MLE of non-numerical variables?

Question

I know how to find the MLE in the usual case where the variable takes numerical values. But what if that is not the case?

Suppose we have a sample of the blood type of $1000$ independent individuals

$$ \begin{array}{c|lcr} \text{Blood Type} & \text{O} & \text{A} & \text{B} & \text{AB}\\ \hline \text{Frequency} & 400 & 250 & 250 & 100 \\ \end{array} $$

And we are given the probabilities $$ \Bbb P(X_i=x_i)= \begin{cases} (1-p)^2 &, & x_i=\text{O} \\ p(1-p) &, & x_i=\text{A} \\ p(1-p) &, & x_i=\text{B} \\ p^2 &, & x_i=\text{AB} \\ \end{cases} $$

Where $X_i$ is the blood type of the $i$-th individual.
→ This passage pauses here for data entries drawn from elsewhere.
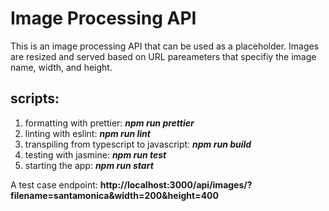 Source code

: # Image Processing API

This is an image processing API that can be used as a placeholder. Images are resized and served based on URL pareameters that specifiy the image name, width, and height.

## scripts:
1. formatting with prettier:                    ***npm run prettier***
2. linting with eslint:                         ***npm run lint***
3. transpiling from typescript to javascript:   ***npm run build***
4. testing with jasmine:                        ***npm run test***
5. starting the app:                            ***npm run start***

A test case endpoint: **http://localhost:3000/api/images/?filename=santamonica&width=200&height=400**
How do we find the MLE?

In a Bernoulli distribution, we would say that

$$ \Bbb P(X_i=x_i)= \begin{cases} 1-p &, & x_i=0 \\ p & , & x_i=1 \end{cases} =p^{x_i}(1-p)^{1-x_i}$$ Do we use some sort of a similar idea in this case?

Thanks

Answer 1

Let $f(x; p) = \mathbb P(X = x)$ denote the probability mass function and $x_1,\dotsc, x_n\in\{O, A, B, AB\}$ denote the realizations. Then, we obtain the log-likelihood function $$ \begin{align*} L(p) &= \sum_{i=1}^n \log(f(x_i; p)) \\ &= 500 \cdot 2 \cdot \log(1-p) + 2\cdot 250 \cdot (\log(p)+ \log(1-p)) + 100 \cdot 2 \cdot \log(p) \\ &= 1500 \log(1-p) + 700 \log(p). \end{align*} $$

Now, differentiate $L$ to maximize it for $p\in(0,1)$.

Answer 2

The Likelihood can be written as: \begin{align} L(p;\mathbf{X})=\prod_{i=1}^n(1-p)^{2\mathbf{1}_{\{X_i=O\}}}[p(1-p)]^{\mathbf{1}_{\{X_i=A\ \cup\ X_i=B\}}} p^{2(1-\mathbf{1}_{\{X_i=O\}}-\mathbf{1}_{\{X_i=A\ \cup\ X_i=B\}})} \end{align} I know nobody is willing to read that, so define: \begin{align} \alpha_i:=\alpha_i(X_i):=\mathbf{1}_{\{X_i=O\}},\ \ \ \ \ \ \beta_i:=\beta_i(X_i):=\mathbf{1}_{\{X_i=A\ \cup\ X_i=B\}} \end{align} and \begin{align} \alpha:=\sum_{i=1}^n \alpha_i, \ \ \ \ \ \beta:=\sum_{i=1}^n\beta_i \end{align} I hope it is not confusing. So we can write the Likelihood now as: \begin{align} L(p;\textbf{X})=\prod_{i=1}^n(1-p)^{2\alpha_i}[p(1-p)]^{\beta_i}p^{2(1-\alpha_i-\beta_i)} \end{align} We keep writing $L(p;\mathbf{X})$ even though no $X_i$ appears in RHS. That is just to let you know that there is still $X_i$ hidden somewhere in the expression, namely in $\alpha_i$ and $\beta_i$.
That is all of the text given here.